NOW, THEREFORE, THIS SUPPLEMENTAL INDENTURE WITNESSETH, for and in consideration of the premises and the purchases of the Notes by the Holders thereof, it is mutually agreed, for the benefit of the Company and the equal and proportionate benefit of all Holders of the Notes, as follows:
ARTICLE 1.
DEFINITIONS AND OTHER PROVISIONS OF GENERAL APPLICATION
Section 1.01 Scope of Supplemental Indenture.

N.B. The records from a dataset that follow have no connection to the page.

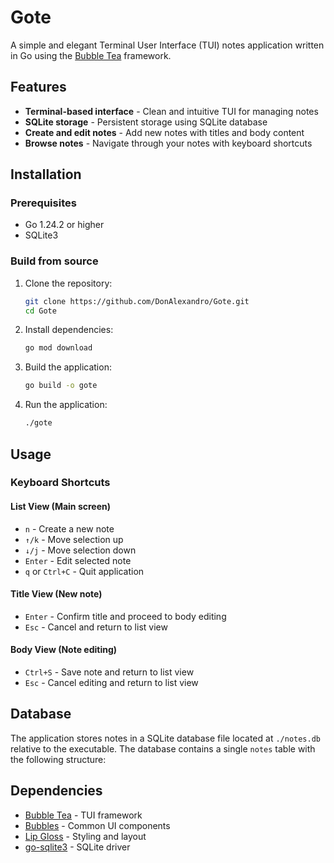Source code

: # Gote

A simple and elegant Terminal User Interface (TUI) notes application written in Go using the [Bubble Tea](https://github.com/charmbracelet/bubbletea) framework.

## Features

- **Terminal-based interface** - Clean and intuitive TUI for managing notes
- **SQLite storage** - Persistent storage using SQLite database
- **Create and edit notes** - Add new notes with titles and body content
- **Browse notes** - Navigate through your notes with keyboard shortcuts

## Installation

### Prerequisites

- Go 1.24.2 or higher
- SQLite3

### Build from source

1. Clone the repository:

   ```bash
   git clone https://github.com/DonAlexandro/Gote.git
   cd Gote
   ```

2. Install dependencies:

   ```bash
   go mod download
   ```

3. Build the application:

   ```bash
   go build -o gote
   ```

4. Run the application:

   ```bash
   ./gote
   ```

## Usage

### Keyboard Shortcuts

#### List View (Main screen)

- `n` - Create a new note
- `↑/k` - Move selection up
- `↓/j` - Move selection down
- `Enter` - Edit selected note
- `q` or `Ctrl+C` - Quit application

#### Title View (New note)

- `Enter` - Confirm title and proceed to body editing
- `Esc` - Cancel and return to list view

#### Body View (Note editing)

- `Ctrl+S` - Save note and return to list view
- `Esc` - Cancel editing and return to list view

## Database

The application stores notes in a SQLite database file located at `./notes.db` relative to the executable. The database contains a single `notes` table with the following structure:

## Dependencies

- [Bubble Tea](https://github.com/charmbracelet/bubbletea) - TUI framework
- [Bubbles](https://github.com/charmbracelet/bubbles) - Common UI components
- [Lip Gloss](https://github.com/charmbracelet/lipgloss) - Styling and layout
- [go-sqlite3](https://github.com/mattn/go-sqlite3) - SQLite driver
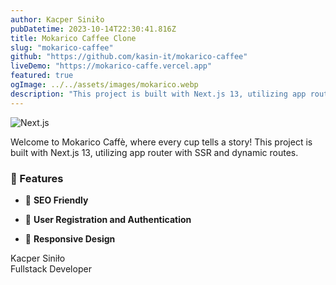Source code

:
 ```yaml
---
author: Kacper Siniło
pubDatetime: 2023-10-14T22:30:41.816Z
title: Mokarico Caffee Clone
slug: "mokarico-caffee"
github: "https://github.com/kasin-it/mokarico-caffee"
liveDemo: "https://mokarico-caffe.vercel.app"
featured: true
ogImage: ../../assets/images/mokarico.webp
description: "This project is built with Next.js 13, utilizing app router with SSR and dynamic routes."
---
```


![Next.js](@assets/images/mokarico.webp)

Welcome to Mokarico Caffè, where every cup tells a story!
This project is built with Next.js 13, utilizing app router with SSR and dynamic routes.

### 🚀 Features

- 🔎 **SEO Friendly**

- 👤 **User Registration and Authentication**

- 📱 **Responsive Design**

Kacper Siniło <br/>
Fullstack Developer
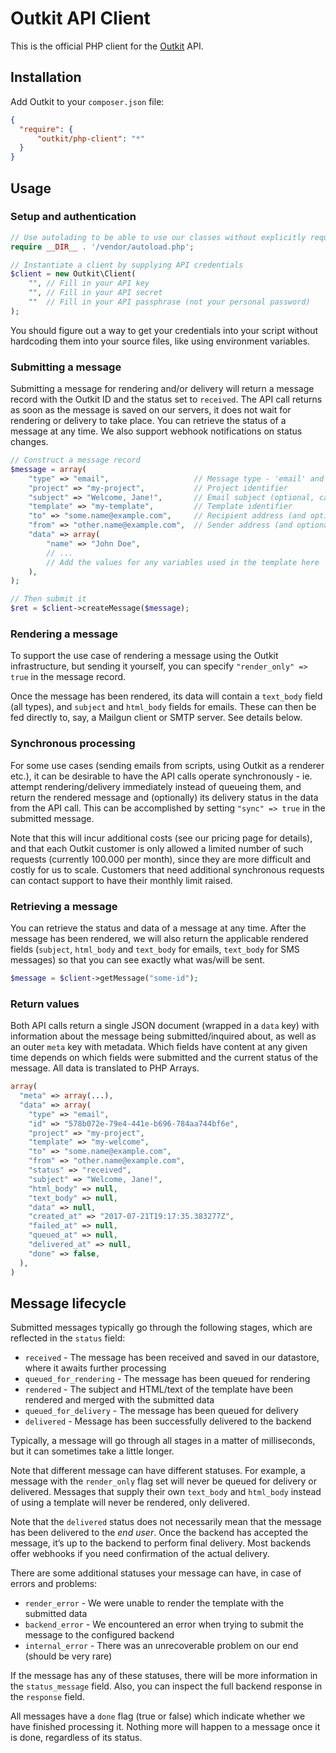 # Outkit API Client
This is the official PHP client for the [Outkit](https://outkit.io/) API.

## Installation
Add Outkit to your `composer.json` file:
```json
{
  "require": {
      "outkit/php-client": "*"
  }
}
```

## Usage

### Setup and authentication
```php
// Use autolading to be able to use our classes without explicitly requiring them
require __DIR__ . '/vendor/autoload.php';

// Instantiate a client by supplying API credentials
$client = new Outkit\Client(
    "", // Fill in your API key
    "", // Fill in your API secret
    ""  // Fill in your API passphrase (not your personal password)
);
```

You should figure out a way to get your credentials into your script without hardcoding 
them into your source files, like using environment variables.

### Submitting a message
Submitting a message for rendering and/or delivery will return a message record with the Outkit ID and the status set to `received`. 
The API call returns as soon as the message is saved on our servers, it does not wait for rendering or delivery to take place. You 
can retrieve the status of a message at any time. We also support webhook notifications on status changes.

```php
// Construct a message record
$message = array(
    "type" => "email",                   // Message type - 'email' and 'sms' currently supported
    "project" => "my-project",           // Project identifier
    "subject" => "Welcome, Jane!",       // Email subject (optional, can also be set in the template or omitted for SMS messages)
    "template" => "my-template",         // Template identifier
    "to" => "some.name@example.com",     // Recipient address (and optional name)
    "from" => "other.name@example.com",  // Sender address (and optional name)
    "data" => array(
        "name" => "John Doe",
        // ...
        // Add the values for any variables used in the template here
    ),
);

// Then submit it
$ret = $client->createMessage($message);

```

### Rendering a message
To support the use case of rendering a message using the Outkit infrastructure, but sending it yourself, you can specify
`"render_only" => true` in the message record.

Once the message has been rendered, its data will contain a `text_body` field (all types), and `subject` and `html_body` 
fields for emails. These can then be fed directly to, say, a Mailgun client or SMTP server. See details below.

### Synchronous processing
For some use cases (sending emails from scripts, using Outkit as a renderer etc.), it can be desirable to have the
API calls operate synchronously - ie. attempt rendering/delivery immediately instead of queueing them, and return the 
rendered message and (optionally) its delivery status in the data from the API call. This can be accomplished by setting 
`"sync" => true` in the submitted message. 

Note that this will incur additional costs (see our pricing page for details), and that each Outkit customer is only allowed 
a limited number of such requests (currently 100.000 per month), since they are more difficult and costly for us to scale.
Customers that need additional synchronous requests can contact support to have their monthly limit raised.


### Retrieving a message
You can retrieve the status and data of a message at any time. After the message has been rendered, we will also return the 
applicable rendered fields (`subject`, `html_body` and `text_body` for emails, `text_body` for SMS messages) so that you 
can see exactly what was/will be sent.

```php
$message = $client->getMessage("some-id");
```

### Return values
Both API calls return a single JSON document (wrapped in a `data` key) with information about the message 
being submitted/inquired about, as well as an outer `meta` key with metadata. Which fields have content at 
any given time depends on which fields were submitted and the current status of the message. All data is
translated to PHP Arrays.

```php
array(
  "meta" => array(...),
  "data" => array(
    "type" => "email",
    "id" => "578b072e-79e4-441e-b696-784aa744bf6e",
    "project" => "my-project",
    "template" => "my-welcome",
    "to" => "some.name@example.com",
    "from" => "other.name@example.com",
    "status" => "received",
    "subject" => "Welcome, Jane!",
    "html_body" => null,
    "text_body" => null,
    "data" => null,
    "created_at" => "2017-07-21T19:17:35.383277Z",
    "failed_at" => null,
    "queued_at" => null,
    "delivered_at" => null,
    "done" => false,
  ),
)
```

## Message lifecycle

Submitted messages typically go through the following stages, which are reflected in the `status` field:

* `received` - The message has been received and saved in our datastore, where it awaits further processing
* `queued_for_rendering` - The message has been queued for rendering
* `rendered` - The subject and HTML/text of the template have been rendered and merged with the submitted data
* `queued_for_delivery` - The message has been queued for delivery
* `delivered` - Message has been successfully delivered to the backend

Typically, a message will go through all stages in a matter of milliseconds, but it can sometimes take a little longer. 

Note that different message can have different statuses. For example, a message with the `render_only` flag set will
never be queued for delivery or delivered. Messages that supply their own `text_body` and `html_body` instead of
using a template will never be rendered, only delivered.

Note that the `delivered` status does not necessarily mean that the message has been delivered to the *end user*. Once the
backend has accepted the message, it’s up to the backend to perform final delivery. Most backends offer webhooks if you 
need confirmation of the actual delivery. 

There are some additional statuses your message can have, in case of errors and problems:

* `render_error` - We were unable to render the template with the submitted data
* `backend_error` - We encountered an error when trying to submit the message to the configured backend
* `internal_error` - There was an unrecoverable problem on our end (should be very rare)

If the message has any of these statuses, there will be more information in the `status_message` field. Also, you
can inspect the full backend response in the `response` field.

All messages have a `done` flag (true or false) which indicate whether we have finished processing it. Nothing more
will happen to a message once it is done, regardless of its status.
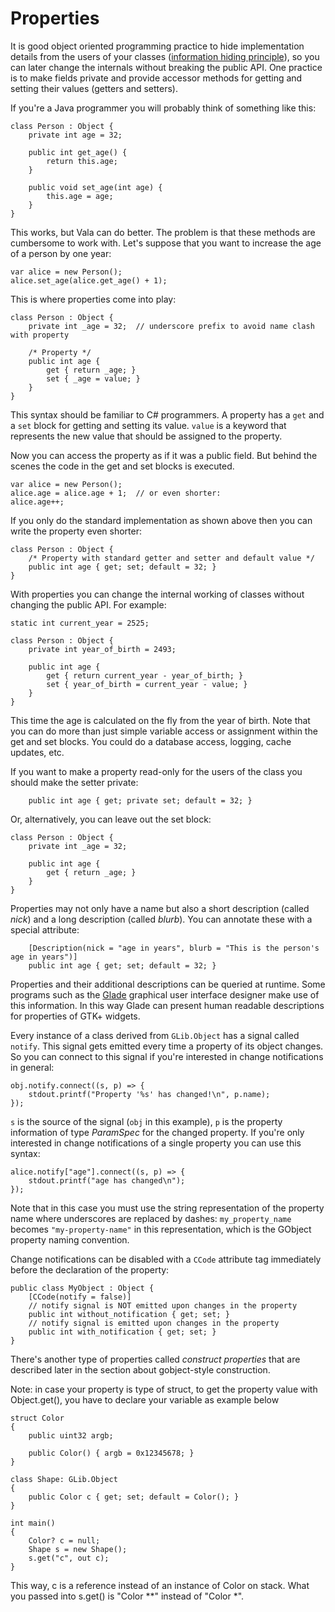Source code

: # Properties

It is good object oriented programming practice to hide implementation details from the users of your classes ([information hiding principle](http://en.wikipedia.org/wiki/Information_hiding)), so you can later change the internals without breaking the public API. One practice is to make fields private and provide accessor methods for getting and setting their values (getters and setters). 

If you're a Java programmer you will probably think of something like this: 


```vala
class Person : Object {
    private int age = 32;

    public int get_age() {
        return this.age;
    }

    public void set_age(int age) {
        this.age = age;
    }
}
```

This works, but Vala can do better. The problem is that these methods are cumbersome to work with. Let's suppose that you want to increase the age of a person by one year: 

```vala
var alice = new Person();
alice.set_age(alice.get_age() + 1);
```

This is where properties come into play: 

```vala
class Person : Object {
    private int _age = 32;  // underscore prefix to avoid name clash with property

    /* Property */
    public int age {
        get { return _age; }
        set { _age = value; }
    }
}
```

This syntax should be familiar to C\# programmers. A property has a `get` and a `set` block for getting and setting its value. `value` is a keyword that represents the new value that should be assigned to the property. 

Now you can access the property as if it was a public field. But behind the scenes the code in the get and set blocks is executed. 

```vala
var alice = new Person();
alice.age = alice.age + 1;  // or even shorter:
alice.age++;
```

If you only do the standard implementation as shown above then you can write the property even shorter: 

```vala
class Person : Object {
    /* Property with standard getter and setter and default value */
    public int age { get; set; default = 32; }
}
```

With properties you can change the internal working of classes without changing the public API. For example: 

```vala
static int current_year = 2525;

class Person : Object {
    private int year_of_birth = 2493;

    public int age {
        get { return current_year - year_of_birth; }
        set { year_of_birth = current_year - value; }
    }
}
```

This time the age is calculated on the fly from the year of birth. Note that you can do more than just simple variable access or assignment within the get and set blocks. You could do a database access, logging, cache updates, etc. 

If you want to make a property read-only for the users of the class you should make the setter private: 


```vala
    public int age { get; private set; default = 32; }
```

Or, alternatively, you can leave out the set block: 

```vala
class Person : Object {
    private int _age = 32;

    public int age {
        get { return _age; }
    }
}
```

Properties may not only have a name but also a short description (called *nick*) and a long description (called *blurb*). You can annotate these with a special attribute:

```vala
    [Description(nick = "age in years", blurb = "This is the person's age in years")]
    public int age { get; set; default = 32; }
```

Properties and their additional descriptions can be queried at runtime. Some programs such as the [Glade](http://glade.gnome.org/) graphical user interface designer make use of this information. In this way Glade can present human readable descriptions for properties of GTK+ widgets.

Every instance of a class derived from `GLib.Object` has a signal called `notify`. This signal gets emitted every time a property of its object changes. So you can connect to this signal if you're interested in change notifications in general: 

```vala
obj.notify.connect((s, p) => {
    stdout.printf("Property '%s' has changed!\n", p.name);
});
```

`s` is the source of the signal (`obj` in this example), `p` is the property information of type *ParamSpec*
for the changed property. If you're only interested in change notifications of a single property you can use this syntax: 

```vala
alice.notify["age"].connect((s, p) => {
    stdout.printf("age has changed\n");
});
```

Note that in this case you must use the string representation of the property name where underscores are replaced by dashes: `my_property_name` becomes `"my-property-name"` in this representation, which is the GObject property naming convention.

Change notifications can be disabled with a `CCode` attribute tag immediately before the declaration of the property: 


```vala
public class MyObject : Object {
    [CCode(notify = false)]
    // notify signal is NOT emitted upon changes in the property
    public int without_notification { get; set; }
    // notify signal is emitted upon changes in the property
    public int with_notification { get; set; }
}
```

There's another type of properties called *construct properties* that are described later in the section about gobject-style construction.

Note: in case your property is type of struct, to get the property value with Object.get(), you have to declare your variable as example below

```vala
struct Color
{
    public uint32 argb;

    public Color() { argb = 0x12345678; }
}

class Shape: GLib.Object
{
    public Color c { get; set; default = Color(); }
}

int main()
{
    Color? c = null;
    Shape s = new Shape();
    s.get("c", out c);
}
```

This way, c is a reference instead of an instance of Color on stack. What you passed into s.get() is "Color \*\*" instead of "Color \*".
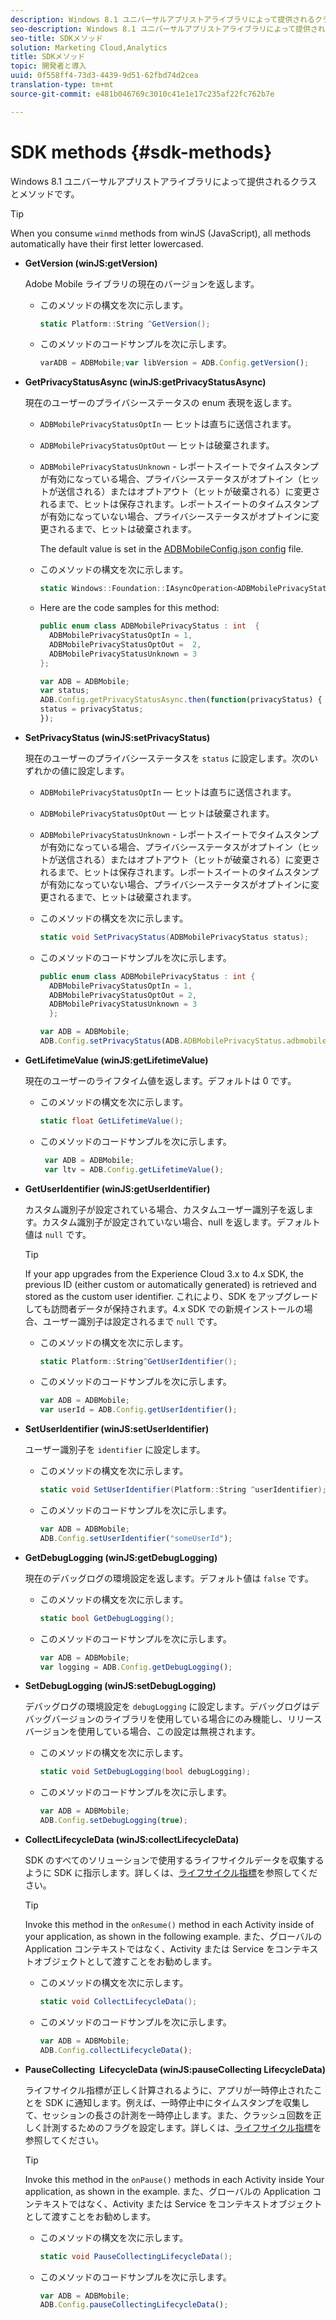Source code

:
 ```yaml
---
description: Windows 8.1 ユニバーサルアプリストアライブラリによって提供されるクラスとメソッドです。
seo-description: Windows 8.1 ユニバーサルアプリストアライブラリによって提供されるクラスとメソッドです。
seo-title: SDKメソッド
solution: Marketing Cloud,Analytics
title: SDKメソッド
topic: 開発者と導入
uuid: 0f558ff4-73d3-4439-9d51-62fbd74d2cea
translation-type: tm+mt
source-git-commit: e481b046769c3010c41e1e17c235af22fc762b7e

---
```



# SDK methods {#sdk-methods}

Windows 8.1 ユニバーサルアプリストアライブラリによって提供されるクラスとメソッドです。

>[!TIP]
>
>When you consume `winmd` methods from winJS (JavaScript), all methods automatically have their first letter lowercased.

* **GetVersion (winJS:getVersion)**

   Adobe Mobile ライブラリの現在のバージョンを返します。

   * このメソッドの構文を次に示します。

      ```csharp
      static Platform::String ^GetVersion();
      ```

   * このメソッドのコードサンプルを次に示します。

      ```js
      varADB = ADBMobile;var libVersion = ADB.Config.getVersion(); 
      ```

* **GetPrivacyStatusAsync (winJS:getPrivacyStatusAsync)**

   現在のユーザーのプライバシーステータスの enum 表現を返します。

   * `ADBMobilePrivacyStatusOptIn`  — ヒットは直ちに送信されます。
   * `ADBMobilePrivacyStatusOptOut`  — ヒットは破棄されます。
   * `ADBMobilePrivacyStatusUnknown` - レポートスイートでタイムスタンプが有効になっている場合、プライバシーステータスがオプトイン（ヒットが送信される）またはオプトアウト（ヒットが破棄される）に変更されるまで、ヒットは保存されます。レポートスイートのタイムスタンプが有効になっていない場合、プライバシーステータスがオプトインに変更されるまで、ヒットは破棄されます。

      The default value is set in the [ADBMobileConfig.json config](/help/windows-appstore/c-configuration/c.json.md) file.

   * このメソッドの構文を次に示します。

      ```csharp
      static Windows::Foundation::IAsyncOperation<ADBMobilePrivacyStatus> ^getPrivacyStatusAsync(); 
      ```

   * Here are the code samples for this method:

      ```csharp
      public enum class ADBMobilePrivacyStatus : int  {
        ADBMobilePrivacyStatusOptIn = 1, 
        ADBMobilePrivacyStatusOptOut =  2,
        ADBMobilePrivacyStatusUnknown = 3
      };
      ```

      ```js
      var ADB = ADBMobile;
      var status;
      ADB.Config.getPrivacyStatusAsync.then(function(privacyStatus) {
      status = privacyStatus;
      }); 
      ```

* **SetPrivacyStatus (winJS:setPrivacyStatus)**

   現在のユーザーのプライバシーステータスを `status` に設定します。次のいずれかの値に設定します。

   * `ADBMobilePrivacyStatusOptIn`  — ヒットは直ちに送信されます。
   * `ADBMobilePrivacyStatusOptOut`  — ヒットは破棄されます。
   * `ADBMobilePrivacyStatusUnknown` - レポートスイートでタイムスタンプが有効になっている場合、プライバシーステータスがオプトイン（ヒットが送信される）またはオプトアウト（ヒットが破棄される）に変更されるまで、ヒットは保存されます。レポートスイートのタイムスタンプが有効になっていない場合、プライバシーステータスがオプトインに変更されるまで、ヒットは破棄されます。

   * このメソッドの構文を次に示します。

      ```csharp
      static void SetPrivacyStatus(ADBMobilePrivacyStatus status);
      ```

   * このメソッドのコードサンプルを次に示します。

      ```csharp
      public enum class ADBMobilePrivacyStatus : int {
        ADBMobilePrivacyStatusOptIn = 1,
        ADBMobilePrivacyStatusOptOut = 2,
        ADBMobilePrivacyStatusUnknown = 3
        }; 
      ```

      ```js
      var ADB = ADBMobile;
      ADB.Config.setPrivacyStatus(ADB.ADBMobilePrivacyStatus.adbmobilePrivacyStatusOptIn); 
      ```

* **GetLifetimeValue (winJS:getLifetimeValue)**

   現在のユーザーのライフタイム値を返します。デフォルトは 0 です。

   * このメソッドの構文を次に示します。

      ```csharp
      static float GetLifetimeValue();
      ```

   * このメソッドのコードサンプルを次に示します。

      ```js
       var ADB = ADBMobile;
       var ltv = ADB.Config.getLifetimeValue(); 
      ```

* **GetUserIdentifier (winJS:getUserIdentifier)**

   カスタム識別子が設定されている場合、カスタムユーザー識別子を返します。カスタム識別子が設定されていない場合、null を返します。デフォルト値は `null` です。

   >[!TIP]
   >
   >If your app upgrades from the Experience Cloud 3.x to 4.x SDK, the previous ID (either custom or automatically generated) is retrieved and stored as the custom user identifier. これにより、SDK をアップグレードしても訪問者データが保持されます。4.x SDK での新規インストールの場合、ユーザー識別子は設定されるまで `null` です。

   * このメソッドの構文を次に示します。

      ```csharp
      static Platform::String^GetUserIdentifier();
      ```

   * このメソッドのコードサンプルを次に示します。

      ```js
      var ADB = ADBMobile;
      var userId = ADB.Config.getUserIdentifier(); 
      ```

* **SetUserIdentifier (winJS:setUserIdentifier)**

   ユーザー識別子を `identifier` に設定します。

   * このメソッドの構文を次に示します。

      ```csharp
      static void SetUserIdentifier(Platform::String ^userIdentifier);
      ```

   * このメソッドのコードサンプルを次に示します。

      ```js
      var ADB = ADBMobile;
      ADB.Config.setUserIdentifier("someUserId"); 
      ```

* **GetDebugLogging (winJS:getDebugLogging)**

   現在のデバッグログの環境設定を返します。デフォルト値は `false` です。

   * このメソッドの構文を次に示します。

      ```csharp
      static bool GetDebugLogging(); 
      ```

   * このメソッドのコードサンプルを次に示します。

      ```js
      var ADB = ADBMobile;
      var logging = ADB.Config.getDebugLogging(); 
      ```

* **SetDebugLogging (winJS:setDebugLogging)**

   デバッグログの環境設定を `debugLogging` に設定します。デバッグログはデバッグバージョンのライブラリを使用している場合にのみ機能し、リリースバージョンを使用している場合、この設定は無視されます。

   * このメソッドの構文を次に示します。

      ```csharp
      static void SetDebugLogging(bool debugLogging); 
      ```

   * このメソッドのコードサンプルを次に示します。

      ```js
      var ADB = ADBMobile;
      ADB.Config.setDebugLogging(true); 
      ```

* **CollectLifecycleData (winJS:collectLifecycleData)**

   SDK のすべてのソリューションで使用するライフサイクルデータを収集するように SDK に指示します。詳しくは、[ライフサイクル指標](/help/windows-appstore/metrics.md)を参照してください。

   >[!TIP]
   >
   >Invoke this method in the `onResume()` method in each Activity inside of your application, as shown in the following example. また、グローバルの Application コンテキストではなく、Activity または Service をコンテキストオブジェクトとして渡すことをお勧めします。

   * このメソッドの構文を次に示します。

      ```csharp
      static void CollectLifecycleData();
      ```

   * このメソッドのコードサンプルを次に示します。

      ```js
      var ADB = ADBMobile;
      ADB.Config.collectLifecycleData(); 
      ```

* **PauseCollecting &#x200B; LifecycleData (winJS:pauseCollecting &#x200B; LifecycleData)**

   ライフサイクル指標が正しく計算されるように、アプリが一時停止されたことを SDK に通知します。例えば、一時停止中にタイムスタンプを収集して、セッションの長さの計測を一時停止します。また、クラッシュ回数を正しく計測するためのフラグを設定します。詳しくは、[ライフサイクル指標](/help/windows-appstore/metrics.md)を参照してください。

   >[!TIP]
   >
   >Invoke this method in the `onPause()` methods in each Activity inside Your application, as shown in the example. また、グローバルの Application コンテキストではなく、Activity または Service をコンテキストオブジェクトとして渡すことをお勧めします。

   * このメソッドの構文を次に示します。

      ```csharp
      static void PauseCollectingLifecycleData();
      ```

   * このメソッドのコードサンプルを次に示します。

      ```js
      var ADB = ADBMobile;
      ADB.Config.pauseCollectingLifecycleData();
      ```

Except for the modifications to the Original Indenture set forth in Sections 3.01, 3.02, 3.03, 4.01 and 4.02 hereof and in the definition of “Indebtedness” herein (which in all cases shall apply to the Notes and any other Securities issued from time to time after the date hereof under the Original Indenture, unless a supplemental indenture with respect to such other Securities specifically provides otherwise), the changes, modifications and supplements to the Original Indenture effected by this Supplemental Indenture shall be applicable only with respect to, and shall only govern the terms of, the Notes, which may be issued from time to time, and shall not apply to any other Securities that may be issued under the Original Indenture unless a supplemental indenture with respect to such other Securities specifically incorporates such changes, modifications and supplements. The provisions of this Supplemental Indenture shall supersede any corresponding provisions in the Original Indenture.
Section 1.02 Definitions.
For all purposes of the Indenture, except as otherwise expressly provided or unless the context otherwise requires:
(i) the terms defined in this Article have the meanings assigned to them in this Article, and include the plural as well as the singular;
(ii) all words, terms and phrases defined in the Original Indenture (but not otherwise defined herein) shall have the meanings assigned to them in the Original Indenture;
(iii) all other terms used herein which are defined in the Trust Indenture Act, either directly or by reference therein, have the meanings assigned to them therein;
(iv) all accounting terms not otherwise defined herein have the meanings assigned to them in accordance with generally accepted accounting principles in the United States of America and, except as otherwise herein expressly provided, the terms “generally accepted accounting principles” or “GAAP” with respect to any computation required or permitted hereunder shall mean such accounting principles as are generally accepted in the United States of America at the date or time of such computation;
(v) the words “herein,” “hereof,” “hereto” and “hereunder” and other words of similar import refer to this Supplemental Indenture as a whole and not to any particular Article, Section or other subdivision; and
(vi) the word “or” is always used inclusively (for example, the phrase “A or B” means “A or B or both,” not “either A or B but not both”).
“Agent Members” has the meaning specified in Section 2.02.